__Exercise aim__
Search the data for "area". Return each matching line.

Records from a collection:
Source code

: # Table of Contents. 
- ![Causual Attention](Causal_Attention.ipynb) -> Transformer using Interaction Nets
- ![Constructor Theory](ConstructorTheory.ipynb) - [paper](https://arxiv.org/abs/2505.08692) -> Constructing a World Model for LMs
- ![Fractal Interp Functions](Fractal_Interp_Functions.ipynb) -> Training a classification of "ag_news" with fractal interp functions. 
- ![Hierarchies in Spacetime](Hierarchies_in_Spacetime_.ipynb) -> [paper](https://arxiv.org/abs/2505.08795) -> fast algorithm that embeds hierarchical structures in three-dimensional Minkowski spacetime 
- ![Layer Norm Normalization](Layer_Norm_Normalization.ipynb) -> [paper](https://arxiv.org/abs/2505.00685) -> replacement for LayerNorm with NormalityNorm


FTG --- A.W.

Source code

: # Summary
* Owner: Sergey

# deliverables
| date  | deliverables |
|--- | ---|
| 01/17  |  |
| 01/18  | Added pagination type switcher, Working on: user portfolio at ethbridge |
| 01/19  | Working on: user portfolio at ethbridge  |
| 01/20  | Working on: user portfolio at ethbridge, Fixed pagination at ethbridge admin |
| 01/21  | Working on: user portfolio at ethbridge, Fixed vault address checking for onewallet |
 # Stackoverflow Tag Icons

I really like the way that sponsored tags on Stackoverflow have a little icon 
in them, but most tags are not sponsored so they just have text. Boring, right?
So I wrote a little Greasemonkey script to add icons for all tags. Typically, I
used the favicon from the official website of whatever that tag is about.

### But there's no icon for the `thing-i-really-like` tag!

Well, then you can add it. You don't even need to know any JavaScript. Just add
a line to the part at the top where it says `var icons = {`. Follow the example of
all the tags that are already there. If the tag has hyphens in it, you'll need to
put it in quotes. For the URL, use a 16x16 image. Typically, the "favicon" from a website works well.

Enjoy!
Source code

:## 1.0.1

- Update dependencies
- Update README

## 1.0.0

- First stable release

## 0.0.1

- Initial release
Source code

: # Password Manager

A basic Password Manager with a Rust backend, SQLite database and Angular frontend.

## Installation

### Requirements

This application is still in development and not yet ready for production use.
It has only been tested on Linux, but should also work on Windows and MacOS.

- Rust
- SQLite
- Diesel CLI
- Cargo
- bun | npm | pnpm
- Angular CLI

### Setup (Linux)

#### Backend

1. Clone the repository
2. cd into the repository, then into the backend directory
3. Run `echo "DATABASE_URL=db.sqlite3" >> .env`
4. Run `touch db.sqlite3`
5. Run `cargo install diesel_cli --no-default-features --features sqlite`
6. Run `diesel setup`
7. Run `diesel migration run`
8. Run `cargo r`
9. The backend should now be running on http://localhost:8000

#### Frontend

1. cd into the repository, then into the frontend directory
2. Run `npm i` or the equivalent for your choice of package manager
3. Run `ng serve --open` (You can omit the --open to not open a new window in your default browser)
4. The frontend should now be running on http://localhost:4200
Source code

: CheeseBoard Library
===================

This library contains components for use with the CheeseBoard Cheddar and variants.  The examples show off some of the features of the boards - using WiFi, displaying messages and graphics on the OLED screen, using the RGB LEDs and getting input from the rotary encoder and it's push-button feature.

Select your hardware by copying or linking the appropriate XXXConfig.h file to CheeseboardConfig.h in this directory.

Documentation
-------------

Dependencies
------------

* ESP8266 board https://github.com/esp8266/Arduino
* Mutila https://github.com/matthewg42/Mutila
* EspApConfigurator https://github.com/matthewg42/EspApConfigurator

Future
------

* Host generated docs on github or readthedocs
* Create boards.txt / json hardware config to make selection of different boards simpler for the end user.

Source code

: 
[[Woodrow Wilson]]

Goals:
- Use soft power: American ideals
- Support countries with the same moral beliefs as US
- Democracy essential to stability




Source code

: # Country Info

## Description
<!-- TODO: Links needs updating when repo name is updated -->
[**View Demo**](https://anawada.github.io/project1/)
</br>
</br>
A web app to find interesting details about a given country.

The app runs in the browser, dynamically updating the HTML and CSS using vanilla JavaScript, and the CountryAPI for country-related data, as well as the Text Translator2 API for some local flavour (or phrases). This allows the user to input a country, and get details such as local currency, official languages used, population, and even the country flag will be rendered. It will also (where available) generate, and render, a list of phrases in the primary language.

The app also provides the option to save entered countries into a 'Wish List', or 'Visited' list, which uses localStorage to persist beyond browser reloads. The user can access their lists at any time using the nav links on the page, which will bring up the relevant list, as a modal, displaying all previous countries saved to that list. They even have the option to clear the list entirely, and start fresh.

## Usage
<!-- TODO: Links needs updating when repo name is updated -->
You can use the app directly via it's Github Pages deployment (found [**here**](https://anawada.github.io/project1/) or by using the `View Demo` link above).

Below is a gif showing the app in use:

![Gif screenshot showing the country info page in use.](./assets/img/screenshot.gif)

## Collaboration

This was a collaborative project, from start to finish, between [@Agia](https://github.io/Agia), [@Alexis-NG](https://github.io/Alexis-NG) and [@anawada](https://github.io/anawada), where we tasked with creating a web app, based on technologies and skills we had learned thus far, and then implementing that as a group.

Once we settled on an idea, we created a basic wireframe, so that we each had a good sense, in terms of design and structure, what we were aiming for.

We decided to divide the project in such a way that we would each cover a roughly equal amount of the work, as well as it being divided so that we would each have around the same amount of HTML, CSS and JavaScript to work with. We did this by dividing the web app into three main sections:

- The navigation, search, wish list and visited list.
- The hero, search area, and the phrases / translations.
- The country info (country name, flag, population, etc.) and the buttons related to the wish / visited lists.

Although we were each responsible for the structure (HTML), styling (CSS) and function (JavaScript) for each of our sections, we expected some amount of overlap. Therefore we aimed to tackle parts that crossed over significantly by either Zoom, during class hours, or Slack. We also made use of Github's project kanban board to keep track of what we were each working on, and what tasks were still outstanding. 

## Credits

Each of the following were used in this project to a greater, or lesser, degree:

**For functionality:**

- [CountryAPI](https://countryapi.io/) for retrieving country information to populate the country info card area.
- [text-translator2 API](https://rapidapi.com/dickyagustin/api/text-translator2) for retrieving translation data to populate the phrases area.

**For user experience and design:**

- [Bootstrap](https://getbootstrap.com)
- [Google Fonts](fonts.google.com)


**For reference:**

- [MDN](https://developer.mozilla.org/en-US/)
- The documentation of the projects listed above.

__Completed task__
- The hero, search area, and the phrases / translations.
- [CountryAPI](https://countryapi.io/) for retrieving country information to populate the country info card area.
- [text-translator2 API](https://rapidapi.com/dickyagustin/api/text-translator2) for retrieving translation data to populate the phrases area.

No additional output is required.